Human evaluation usage (for project managers)
To initiate a human evaluation in MT Companion, the project manager can use the New Human Evaluation Job button in the Human Evaluation section of MT Companion.
For all Job Types, the project manager must:
be assigned Owner or Maintainer role in a Workspace.
know which evaluation job type will be used. See more information about Job Types.
provide a meaningful job name. This name is for internal use only and is not exposed to the evaluator(s).
know the language pairs to be evaluated.
know which scoring system will be used for the evaluation, and that scoring system must be available in MT Companion
have data prepared in a specific format based on the human evaluation job type – one document per language pair. Also, the file must be named according to the HEVAL Input File Naming Convention.
know how many evaluators are required for the job.
know which resources (evaluators) should be assigned to the job for each language.
know the project end date.
Following sub-chapters describes how to create job for particular type and explains required fields as well as the input file format:
HEVAL Language pairs
Each HEVAL job must have defined at least one language pair, on which the evaluation is performed. Once the job has been created, language pair can be added with button next to ‘Language Pairs’ title:
When clicked, the modal dialog appears with ability to select source and target language:
HEVAL Job assignment workflow
Once a job has been created, the languages added, and files for evaluation uploaded, the project manager must invite evaluators to perform the evaluations. The invitation workflow works the same for all job types.
Select Evaluators.
Use the dropdown to select an existing user. If the selected user is an internal (RWS) user who has not yet logged on to MT Companion to perform work in the current workspace, they will receive an email notifying them that they have been added to the workspace in MT Companion. If the evaluator is not an existing user, you can:
Invite and assign a new user. New users will receive an invitation to register a new account in MT Companion. The new user will be added to the MT Companion user database only once they register their new account.
Note
List of users contains following user types:
Each invited Evaluator will receive an email from MT Companion inviting them to perform a human evaluation job. The email will contain summary information about the job and will offer the invitee the possibility to Accept or Reject the assignment. Until the invitee responds, the job Status will remain PENDING.
If the user rejects the assignment, the job Status will be updated with REJECTED, and the project manager can delete the invitee and add a new Evaluator, as needed.
If the user accepts the assignment, the job Status will be updated with ACCEPTED, and the evaluator can proceed.

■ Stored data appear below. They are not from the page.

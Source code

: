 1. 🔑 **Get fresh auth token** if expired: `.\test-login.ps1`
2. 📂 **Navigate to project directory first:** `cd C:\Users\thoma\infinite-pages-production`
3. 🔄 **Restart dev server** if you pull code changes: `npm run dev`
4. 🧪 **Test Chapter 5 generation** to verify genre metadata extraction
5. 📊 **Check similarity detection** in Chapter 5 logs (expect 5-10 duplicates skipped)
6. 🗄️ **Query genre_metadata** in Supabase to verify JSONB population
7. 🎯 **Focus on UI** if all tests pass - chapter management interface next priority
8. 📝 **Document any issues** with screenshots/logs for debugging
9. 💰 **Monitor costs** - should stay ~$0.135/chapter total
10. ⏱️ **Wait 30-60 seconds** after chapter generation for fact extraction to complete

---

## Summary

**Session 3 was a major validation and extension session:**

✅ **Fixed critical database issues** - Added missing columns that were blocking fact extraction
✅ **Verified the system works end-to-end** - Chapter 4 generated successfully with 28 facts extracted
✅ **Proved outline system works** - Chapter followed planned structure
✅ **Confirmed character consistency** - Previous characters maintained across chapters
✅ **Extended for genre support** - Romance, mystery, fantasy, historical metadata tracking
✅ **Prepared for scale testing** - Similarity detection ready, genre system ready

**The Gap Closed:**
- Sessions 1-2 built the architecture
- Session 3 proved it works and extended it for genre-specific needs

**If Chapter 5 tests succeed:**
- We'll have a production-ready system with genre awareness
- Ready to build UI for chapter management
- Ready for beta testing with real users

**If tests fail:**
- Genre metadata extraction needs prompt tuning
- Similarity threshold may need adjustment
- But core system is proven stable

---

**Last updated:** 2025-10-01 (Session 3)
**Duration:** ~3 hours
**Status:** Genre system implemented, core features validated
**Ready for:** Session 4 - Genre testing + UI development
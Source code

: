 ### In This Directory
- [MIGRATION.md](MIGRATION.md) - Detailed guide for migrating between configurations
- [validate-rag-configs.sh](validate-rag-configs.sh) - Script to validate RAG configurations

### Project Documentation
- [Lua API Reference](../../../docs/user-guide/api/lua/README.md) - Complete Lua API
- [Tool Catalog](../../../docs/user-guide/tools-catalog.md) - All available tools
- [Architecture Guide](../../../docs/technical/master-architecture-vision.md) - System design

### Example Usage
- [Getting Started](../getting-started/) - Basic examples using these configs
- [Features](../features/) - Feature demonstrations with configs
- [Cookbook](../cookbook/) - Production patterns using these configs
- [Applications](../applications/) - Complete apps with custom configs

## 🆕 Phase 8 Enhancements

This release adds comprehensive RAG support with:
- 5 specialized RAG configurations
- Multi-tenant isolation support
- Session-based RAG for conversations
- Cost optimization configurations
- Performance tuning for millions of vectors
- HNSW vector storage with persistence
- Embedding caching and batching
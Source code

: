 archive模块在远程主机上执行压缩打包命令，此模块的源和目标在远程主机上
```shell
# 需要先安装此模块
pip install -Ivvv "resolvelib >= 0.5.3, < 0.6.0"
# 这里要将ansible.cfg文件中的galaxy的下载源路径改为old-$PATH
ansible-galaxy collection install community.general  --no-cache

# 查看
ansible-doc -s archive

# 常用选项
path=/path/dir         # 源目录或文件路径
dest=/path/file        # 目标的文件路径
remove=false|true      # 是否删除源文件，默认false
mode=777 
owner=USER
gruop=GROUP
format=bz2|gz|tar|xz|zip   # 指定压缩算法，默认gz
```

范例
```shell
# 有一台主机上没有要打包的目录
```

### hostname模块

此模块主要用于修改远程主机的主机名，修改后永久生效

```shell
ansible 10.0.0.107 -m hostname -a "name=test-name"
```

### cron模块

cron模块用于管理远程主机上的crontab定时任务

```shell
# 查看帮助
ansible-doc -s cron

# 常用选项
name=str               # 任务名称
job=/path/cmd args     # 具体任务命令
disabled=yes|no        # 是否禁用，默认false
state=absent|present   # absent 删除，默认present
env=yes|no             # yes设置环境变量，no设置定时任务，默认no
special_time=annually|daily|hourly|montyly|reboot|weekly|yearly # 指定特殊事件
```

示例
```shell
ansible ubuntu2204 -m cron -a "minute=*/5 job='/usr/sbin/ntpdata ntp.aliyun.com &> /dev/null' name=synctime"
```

At any point during an active project, any user in the Workspace with the role of Maintainer or Owner can:
Cancel the job. When the job is canceled, the evaluator can be removed from the list and whatever work has been completed can be downloaded in a report.
Preview the evaluation job. The preview shows the job as it will be seen by the evaluator, but the evaluation features remain inactive.
View an evaluation. Individual evaluation results can be viewed in MT Companion for both completed and partially complete jobs.
Assign a new evaluator. Regardless of the number of minimum evaluators defined during set up, new evaluators can be added as needed.
Add a new language pair.
HEVAL Job review
PMs can analyze results of evaluated content (using downloaded Excel reports) and decide if there are issues that must be fixed by the linguist. In this case, PMs can share the issues with the linguist and switch the status to In-Review using the button (‘Unlock for review’). The downloaded Excel reports contain deep links to each of the evaluated segments, so if needed, the PM can send an extract of the Excel report including the URLs of the segments that need to be fixed back to the linguist.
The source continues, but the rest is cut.